Un certain nombre de travaux de ce type seront donc à réaliser sur la flotte actuelle au cours de la prochaine programmation.
QUESTION
Monsieur HELMER pourrait-il apporter quelques éclaircissements sur l'avenir de la propulsion nucléaire pour la flotte de surface ?
JEAN-YVES HELMER (DGA)
La propulsion nucléaire pour la flotte de surface n'a été envisagée que pour des porte-avions de cette espèce. Si nous construisions un deuxième porte-avions, se poserait la question du choix de cette propulsion nucléaire pour ce nouveau bâtiment. Toutes les options sont ouvertes à ce stade. Il faudra prendre en considération le coût de ce porte-avions pour l'équiper de la sorte, en sachant que nous ne ferons jamais exactement le même bâtiment.

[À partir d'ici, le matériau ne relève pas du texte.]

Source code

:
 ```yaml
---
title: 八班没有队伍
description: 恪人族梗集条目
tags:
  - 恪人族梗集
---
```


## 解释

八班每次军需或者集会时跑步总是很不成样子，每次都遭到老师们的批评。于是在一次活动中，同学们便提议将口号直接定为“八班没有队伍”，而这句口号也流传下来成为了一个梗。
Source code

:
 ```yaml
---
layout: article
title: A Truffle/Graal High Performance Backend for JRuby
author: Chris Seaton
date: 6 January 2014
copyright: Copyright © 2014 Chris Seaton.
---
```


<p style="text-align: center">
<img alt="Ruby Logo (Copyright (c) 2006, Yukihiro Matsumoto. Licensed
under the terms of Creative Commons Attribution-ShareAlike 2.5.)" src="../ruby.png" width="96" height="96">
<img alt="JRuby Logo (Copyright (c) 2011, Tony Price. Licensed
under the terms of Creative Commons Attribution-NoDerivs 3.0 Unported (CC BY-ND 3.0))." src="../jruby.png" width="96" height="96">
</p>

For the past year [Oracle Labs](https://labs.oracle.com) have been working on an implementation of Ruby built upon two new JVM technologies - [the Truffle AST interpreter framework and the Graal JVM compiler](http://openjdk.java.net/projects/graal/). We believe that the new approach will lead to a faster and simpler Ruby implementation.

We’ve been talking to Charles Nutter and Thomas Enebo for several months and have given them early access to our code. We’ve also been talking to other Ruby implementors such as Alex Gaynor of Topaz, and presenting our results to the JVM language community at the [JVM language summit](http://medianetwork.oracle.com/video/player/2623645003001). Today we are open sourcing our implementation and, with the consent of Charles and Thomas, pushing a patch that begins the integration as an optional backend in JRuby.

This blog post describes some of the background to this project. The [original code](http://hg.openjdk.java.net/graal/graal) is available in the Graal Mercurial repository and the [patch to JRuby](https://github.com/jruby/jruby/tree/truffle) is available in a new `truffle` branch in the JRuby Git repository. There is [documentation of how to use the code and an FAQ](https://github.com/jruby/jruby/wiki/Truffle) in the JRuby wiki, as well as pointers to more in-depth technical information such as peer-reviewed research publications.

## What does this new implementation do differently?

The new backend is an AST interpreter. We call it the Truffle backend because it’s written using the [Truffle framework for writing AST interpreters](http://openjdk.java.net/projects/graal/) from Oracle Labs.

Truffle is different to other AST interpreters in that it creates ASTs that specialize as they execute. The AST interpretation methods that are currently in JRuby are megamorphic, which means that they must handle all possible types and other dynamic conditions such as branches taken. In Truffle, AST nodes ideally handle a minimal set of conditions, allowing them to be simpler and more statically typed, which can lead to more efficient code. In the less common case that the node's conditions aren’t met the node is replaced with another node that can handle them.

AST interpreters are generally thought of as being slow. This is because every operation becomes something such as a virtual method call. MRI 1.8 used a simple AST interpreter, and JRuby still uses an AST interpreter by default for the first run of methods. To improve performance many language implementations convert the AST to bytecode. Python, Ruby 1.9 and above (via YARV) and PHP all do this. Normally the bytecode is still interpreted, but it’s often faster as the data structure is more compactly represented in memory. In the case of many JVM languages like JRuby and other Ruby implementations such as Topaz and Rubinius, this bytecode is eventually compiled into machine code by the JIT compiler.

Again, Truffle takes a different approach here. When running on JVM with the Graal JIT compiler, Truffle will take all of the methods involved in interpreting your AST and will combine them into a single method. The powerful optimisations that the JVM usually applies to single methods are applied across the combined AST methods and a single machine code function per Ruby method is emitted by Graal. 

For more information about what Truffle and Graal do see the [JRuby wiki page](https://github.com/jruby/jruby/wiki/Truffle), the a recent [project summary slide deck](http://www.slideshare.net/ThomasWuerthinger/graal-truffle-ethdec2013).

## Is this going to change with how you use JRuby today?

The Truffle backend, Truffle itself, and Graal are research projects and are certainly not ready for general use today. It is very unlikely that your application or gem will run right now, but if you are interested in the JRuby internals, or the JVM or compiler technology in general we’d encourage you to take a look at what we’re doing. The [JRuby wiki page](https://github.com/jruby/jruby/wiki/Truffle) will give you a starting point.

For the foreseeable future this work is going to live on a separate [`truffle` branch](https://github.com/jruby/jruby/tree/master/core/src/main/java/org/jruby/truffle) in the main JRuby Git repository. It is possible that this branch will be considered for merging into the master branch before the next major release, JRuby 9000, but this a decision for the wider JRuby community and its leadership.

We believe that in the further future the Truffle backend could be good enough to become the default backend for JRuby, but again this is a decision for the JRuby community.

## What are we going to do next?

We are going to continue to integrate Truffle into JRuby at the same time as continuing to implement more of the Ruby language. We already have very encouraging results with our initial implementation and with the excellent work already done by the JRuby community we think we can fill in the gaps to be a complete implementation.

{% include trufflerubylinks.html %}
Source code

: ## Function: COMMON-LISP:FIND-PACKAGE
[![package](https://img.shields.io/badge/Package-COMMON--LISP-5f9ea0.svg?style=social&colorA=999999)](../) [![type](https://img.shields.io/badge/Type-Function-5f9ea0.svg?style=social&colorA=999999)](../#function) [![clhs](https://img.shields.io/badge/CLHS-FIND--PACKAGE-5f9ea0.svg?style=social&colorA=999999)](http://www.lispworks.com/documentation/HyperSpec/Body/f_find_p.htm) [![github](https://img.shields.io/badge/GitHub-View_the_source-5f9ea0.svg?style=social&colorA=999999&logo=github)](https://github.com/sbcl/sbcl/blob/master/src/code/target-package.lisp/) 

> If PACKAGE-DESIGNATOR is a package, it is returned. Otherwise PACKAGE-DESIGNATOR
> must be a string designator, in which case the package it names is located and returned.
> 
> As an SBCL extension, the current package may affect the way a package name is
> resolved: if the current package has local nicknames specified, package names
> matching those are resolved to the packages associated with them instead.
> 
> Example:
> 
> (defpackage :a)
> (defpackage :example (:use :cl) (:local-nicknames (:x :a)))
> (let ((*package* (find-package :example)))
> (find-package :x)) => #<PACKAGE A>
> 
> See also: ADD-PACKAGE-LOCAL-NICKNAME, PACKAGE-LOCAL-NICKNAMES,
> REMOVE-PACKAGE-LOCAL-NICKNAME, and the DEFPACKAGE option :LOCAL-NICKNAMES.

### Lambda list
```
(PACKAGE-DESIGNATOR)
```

Il sera en effet développé pratiquement quinze ans après le premier, donc avec de nouvelles technologies. Il faudra donc reprendre une partie de la conception. Nous avons également des discussions avec les Britanniques qui ont de même un projet de porte-avions. Si nous nous décidions à faire le deuxième porte-avions, il faudrait examiner et mettre en balance une éventuelle collaboration avec les Britanniques.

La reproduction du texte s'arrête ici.